Успокоить юношу было не так-то просто, и Кэнсоннас терпеливо ждал, когда пройдет его радостное возбуждение.
— Идем ко мне, — предложил он юному другу, — надо же где-то спать.
— Спать, когда день только занимается! — возразил Мишель, воздевая к небу руки.
— Образно говоря, да, день занимается, — согласился Кэнсоннас, — но, в сущности, сейчас ночь, а в наше время больше никто не спит под звездным небом, да и звезд вообще-то уже не осталось. Астрономов интересуют теперь лишь невидимые созвездия. Ладно, пойдем поговорим.
— Только не сегодня, — отозвался Мишель, — ты станешь говорить мне неприятные вещи, а я их все уже слышал. Или ты полагаешь, что я чего-то не знаю? Сказал бы ты обретшему волю рабу: «Знаете, мой друг, вам грозит голодная смерть!»
— Ты прав, — откликнулся Кэнсоннас, — сегодня — ни слова больше, зато завтра…
— А завтра — воскресенье. Ты же не захочешь испортить мне праздник!
— Ах, вот как! Значит, мы с тобой так и не поговорим?
— Да нет! Что ты! Но в какой-нибудь другой день!
— Послушай, у меня идея! — воскликнул пианист. — А не пойти ли нам завтра навестить твоего дядюшку Югнэна? Я не прочь познакомиться с этим достойным человеком.
— Решено! — воскликнул Мишель.
— Может быть, мы втроем и сумеем найти выход из создавшегося положения?
— Ну что ж, согласен, — ответил Мишель, — и черт меня побери, если мы его не найдем!
— Хе, хе, — ухмыльнулся музыкант, покачивая головой и демонстрируя тем самым некоторое сомнение.

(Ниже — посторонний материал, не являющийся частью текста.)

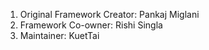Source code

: 1. Original Framework Creator: Pankaj Miglani
1. Framework Co-owner: Rishi Singla
1. Maintainer: KuetTai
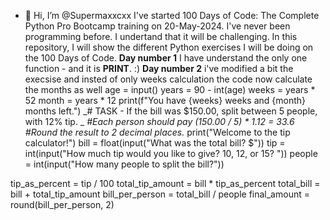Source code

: - 👋 Hi, I’m @Supermaxxcxx
I've started 100 Days of Code: The Complete Python Pro Bootcamp training on 20-May-2024.
I've never been programming before.
I undertand that it will be challenging.
In this repository, I will show the different Python exercises I will be doing on the 100 Days of Code.
**Day number 1**
I have understand the only one function - and it is **PRINT**. :) 
**Day number 2**
i've modified a bit the execsise and insted of only weeks calculation the code now calculate the months as well
age = input()
years = 90 - int(age)
weeks = years * 52
month = years * 12
print(f"You have {weeks} weeks and {month} months left.")
_# TASK - If the bill was $150.00, split between 5 people, with 12% tip. _
_#Each person should pay (150.00 / 5) * 1.12 = 33.6_
_#Round the result to 2 decimal places._
print("Welcome to the tip calculator!")
bill = float(input("What was the total bill? $"))
tip = int(input("How much tip would you like to give? 10, 12, or 15? "))
people = int(input("How many people to split the bill?"))

tip_as_percent = tip / 100
total_tip_amount = bill * tip_as_percent
total_bill = bill + total_tip_amount
bill_per_person = total_bill / people
final_amount = round(bill_per_person, 2)
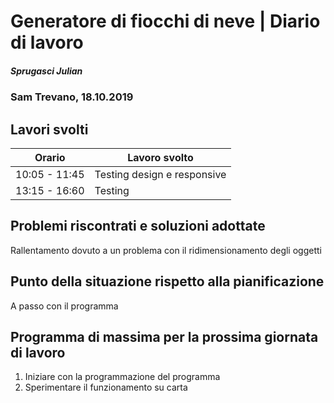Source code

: # Generatore di fiocchi di neve | Diario di lavoro
##### Sprugasci Julian
### Sam Trevano, 18.10.2019

## Lavori svolti


|Orario        |Lavoro svolto                 |
|--------------|------------------------------|
|10:05 - 11:45|Testing design e responsive|
|13:15 - 16:60 |Testing     ||

##  Problemi riscontrati e soluzioni adottate
Rallentamento dovuto a un problema con il ridimensionamento degli oggetti

##  Punto della situazione rispetto alla pianificazione
A passo con il programma

## Programma di massima per la prossima giornata di lavoro
1. Iniziare con la programmazione del programma
2. Sperimentare il funzionamento su carta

На следующее утро Кэнсоннас нанял газ-кеб и заехал за другом. Мишель уже поджидал его. Спустившись вниз, он вскочил в экипаж, и водитель тут же завел машину. Чудесное изобретение — газ-кеб, не имевший, казалось, даже мотора, стремительно мчался вперед. Подобное средство передвижения Кэнсоннас явно предпочитал городской железной дороге.
Погода стояла прекрасная. Газ-кеб катился по пустынным улицам, проворно огибая углы и без труда преодолевая подъемы, чтобы в следующий миг вновь набрать скорость и лететь по битумной мостовой.

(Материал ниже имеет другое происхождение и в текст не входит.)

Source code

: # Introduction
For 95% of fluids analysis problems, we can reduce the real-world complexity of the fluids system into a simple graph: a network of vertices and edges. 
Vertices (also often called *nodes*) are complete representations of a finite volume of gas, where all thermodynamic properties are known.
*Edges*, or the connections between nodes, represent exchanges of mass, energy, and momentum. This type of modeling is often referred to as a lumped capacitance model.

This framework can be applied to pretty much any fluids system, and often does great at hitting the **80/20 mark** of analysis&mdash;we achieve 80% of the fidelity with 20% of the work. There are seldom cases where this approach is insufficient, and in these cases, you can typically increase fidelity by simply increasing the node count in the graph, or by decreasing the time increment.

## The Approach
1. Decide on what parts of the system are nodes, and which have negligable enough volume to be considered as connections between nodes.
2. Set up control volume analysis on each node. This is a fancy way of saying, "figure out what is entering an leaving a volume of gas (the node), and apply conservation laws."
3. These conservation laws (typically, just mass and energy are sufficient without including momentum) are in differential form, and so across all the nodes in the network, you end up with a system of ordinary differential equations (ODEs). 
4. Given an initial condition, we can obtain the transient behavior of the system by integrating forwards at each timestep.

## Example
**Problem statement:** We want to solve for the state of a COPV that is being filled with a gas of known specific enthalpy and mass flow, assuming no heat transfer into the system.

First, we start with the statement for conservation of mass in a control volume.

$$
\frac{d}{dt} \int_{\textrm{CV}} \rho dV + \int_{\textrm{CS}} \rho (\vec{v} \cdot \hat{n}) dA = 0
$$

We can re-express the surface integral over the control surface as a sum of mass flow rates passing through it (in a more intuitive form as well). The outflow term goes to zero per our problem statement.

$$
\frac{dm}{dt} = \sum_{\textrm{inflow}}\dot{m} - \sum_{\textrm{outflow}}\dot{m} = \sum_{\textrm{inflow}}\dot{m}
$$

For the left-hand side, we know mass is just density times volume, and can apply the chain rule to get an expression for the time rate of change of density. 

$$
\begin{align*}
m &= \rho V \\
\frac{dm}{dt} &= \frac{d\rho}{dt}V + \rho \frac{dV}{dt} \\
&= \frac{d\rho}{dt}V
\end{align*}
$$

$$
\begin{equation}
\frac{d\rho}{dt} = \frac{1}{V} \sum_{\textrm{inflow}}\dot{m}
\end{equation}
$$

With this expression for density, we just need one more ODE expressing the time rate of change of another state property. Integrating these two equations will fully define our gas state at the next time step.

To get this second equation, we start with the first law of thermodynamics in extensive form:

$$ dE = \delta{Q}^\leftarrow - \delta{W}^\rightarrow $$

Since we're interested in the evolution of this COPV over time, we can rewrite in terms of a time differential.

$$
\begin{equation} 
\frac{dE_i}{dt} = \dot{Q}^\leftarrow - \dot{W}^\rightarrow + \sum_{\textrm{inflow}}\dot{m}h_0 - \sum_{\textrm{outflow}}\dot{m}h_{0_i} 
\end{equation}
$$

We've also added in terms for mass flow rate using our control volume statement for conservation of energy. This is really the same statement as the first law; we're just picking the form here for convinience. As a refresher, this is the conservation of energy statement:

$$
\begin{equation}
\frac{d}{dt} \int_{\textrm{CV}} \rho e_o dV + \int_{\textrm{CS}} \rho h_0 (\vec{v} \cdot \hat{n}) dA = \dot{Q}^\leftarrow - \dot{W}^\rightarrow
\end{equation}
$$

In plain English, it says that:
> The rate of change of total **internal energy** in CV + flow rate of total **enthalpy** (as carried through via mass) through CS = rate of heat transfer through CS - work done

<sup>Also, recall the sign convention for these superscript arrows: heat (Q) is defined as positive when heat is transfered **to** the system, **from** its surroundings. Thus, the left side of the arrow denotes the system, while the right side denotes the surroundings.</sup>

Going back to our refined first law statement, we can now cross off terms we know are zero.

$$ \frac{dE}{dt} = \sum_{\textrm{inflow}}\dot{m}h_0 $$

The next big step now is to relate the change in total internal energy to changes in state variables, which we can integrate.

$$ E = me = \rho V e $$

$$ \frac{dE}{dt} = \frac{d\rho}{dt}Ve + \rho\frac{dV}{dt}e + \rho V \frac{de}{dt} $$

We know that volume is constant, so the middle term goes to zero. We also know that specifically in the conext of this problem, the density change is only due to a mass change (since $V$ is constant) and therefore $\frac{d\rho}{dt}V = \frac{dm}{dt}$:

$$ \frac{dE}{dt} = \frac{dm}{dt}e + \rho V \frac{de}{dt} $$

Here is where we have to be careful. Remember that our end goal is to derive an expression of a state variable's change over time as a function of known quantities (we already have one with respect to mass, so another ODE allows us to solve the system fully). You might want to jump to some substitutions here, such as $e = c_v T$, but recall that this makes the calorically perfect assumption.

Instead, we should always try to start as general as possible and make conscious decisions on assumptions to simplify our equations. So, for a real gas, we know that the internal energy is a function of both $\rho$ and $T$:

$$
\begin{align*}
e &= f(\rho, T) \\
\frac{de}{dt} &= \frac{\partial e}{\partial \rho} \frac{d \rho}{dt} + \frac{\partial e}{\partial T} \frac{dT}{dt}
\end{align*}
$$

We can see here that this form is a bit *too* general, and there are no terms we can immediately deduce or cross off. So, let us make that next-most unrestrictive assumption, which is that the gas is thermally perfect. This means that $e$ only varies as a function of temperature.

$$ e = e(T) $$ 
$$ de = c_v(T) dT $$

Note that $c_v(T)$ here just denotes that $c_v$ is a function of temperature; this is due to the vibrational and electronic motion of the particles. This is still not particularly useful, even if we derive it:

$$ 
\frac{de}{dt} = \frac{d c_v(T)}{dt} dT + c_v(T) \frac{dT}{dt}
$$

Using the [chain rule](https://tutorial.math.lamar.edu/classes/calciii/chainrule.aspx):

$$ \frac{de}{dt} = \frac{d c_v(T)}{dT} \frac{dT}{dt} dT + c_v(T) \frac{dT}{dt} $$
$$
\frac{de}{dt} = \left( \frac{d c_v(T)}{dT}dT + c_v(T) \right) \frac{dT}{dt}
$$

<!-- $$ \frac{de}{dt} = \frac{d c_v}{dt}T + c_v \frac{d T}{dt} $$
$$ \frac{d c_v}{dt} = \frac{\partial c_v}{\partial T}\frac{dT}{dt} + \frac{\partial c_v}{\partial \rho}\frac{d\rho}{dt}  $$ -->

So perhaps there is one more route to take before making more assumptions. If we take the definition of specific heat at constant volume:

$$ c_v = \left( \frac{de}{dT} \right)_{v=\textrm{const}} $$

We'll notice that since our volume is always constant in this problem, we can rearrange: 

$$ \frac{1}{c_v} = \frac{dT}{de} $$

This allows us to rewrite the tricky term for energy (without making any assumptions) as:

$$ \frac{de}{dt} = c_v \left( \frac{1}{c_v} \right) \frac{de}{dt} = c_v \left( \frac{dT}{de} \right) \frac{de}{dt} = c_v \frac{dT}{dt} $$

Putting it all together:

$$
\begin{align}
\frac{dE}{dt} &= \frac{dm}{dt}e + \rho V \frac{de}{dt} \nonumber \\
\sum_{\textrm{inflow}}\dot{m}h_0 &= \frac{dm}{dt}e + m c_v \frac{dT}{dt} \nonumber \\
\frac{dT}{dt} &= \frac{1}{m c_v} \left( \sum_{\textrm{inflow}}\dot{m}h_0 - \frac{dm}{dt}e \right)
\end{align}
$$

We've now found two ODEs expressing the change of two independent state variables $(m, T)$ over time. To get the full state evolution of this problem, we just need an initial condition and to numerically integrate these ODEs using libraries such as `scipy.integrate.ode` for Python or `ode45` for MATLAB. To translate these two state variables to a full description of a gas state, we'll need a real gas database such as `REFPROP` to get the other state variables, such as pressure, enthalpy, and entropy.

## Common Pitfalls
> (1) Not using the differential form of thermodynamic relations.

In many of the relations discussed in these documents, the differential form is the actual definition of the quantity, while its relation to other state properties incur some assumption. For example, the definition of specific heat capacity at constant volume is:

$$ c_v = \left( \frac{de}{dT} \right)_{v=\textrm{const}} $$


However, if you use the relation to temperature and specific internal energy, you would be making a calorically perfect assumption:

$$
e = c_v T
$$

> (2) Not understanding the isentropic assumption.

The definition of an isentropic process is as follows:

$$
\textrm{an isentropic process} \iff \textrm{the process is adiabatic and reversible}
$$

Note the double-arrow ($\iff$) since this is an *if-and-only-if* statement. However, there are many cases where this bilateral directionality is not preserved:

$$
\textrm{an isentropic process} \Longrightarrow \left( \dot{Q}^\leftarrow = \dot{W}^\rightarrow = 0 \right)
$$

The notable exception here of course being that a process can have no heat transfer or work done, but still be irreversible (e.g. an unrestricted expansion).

Спустя двадцать минут кеб остановился на улице Кайю. Кэнсоннас расплатился с водителем, и наши герои быстро взобрались на верхний этаж, где жил Югнэн.
Дверь отворилась, Мишель бросился в объятия дядюшки, а затем представил друга.
Господин Югнэн сердечно принял Кэнсоннаса, усадил гостей за стол и предложил им без всяких церемоний разделить с ним скромную трапезу.
— Знаешь ли, дядюшка, — проговорил Мишель, — у меня есть план.
— И какой же, мой мальчик?
— Вместе с вами провести целый день на лоне природы.
— На лоне природы? — воскликнул дядюшка. — Но природы больше не существует!
— Истинная правда! — подтвердил музыкант. — Да откуда ей взяться!
— Похоже, что месье Кэнсоннас разделяет мое мнение!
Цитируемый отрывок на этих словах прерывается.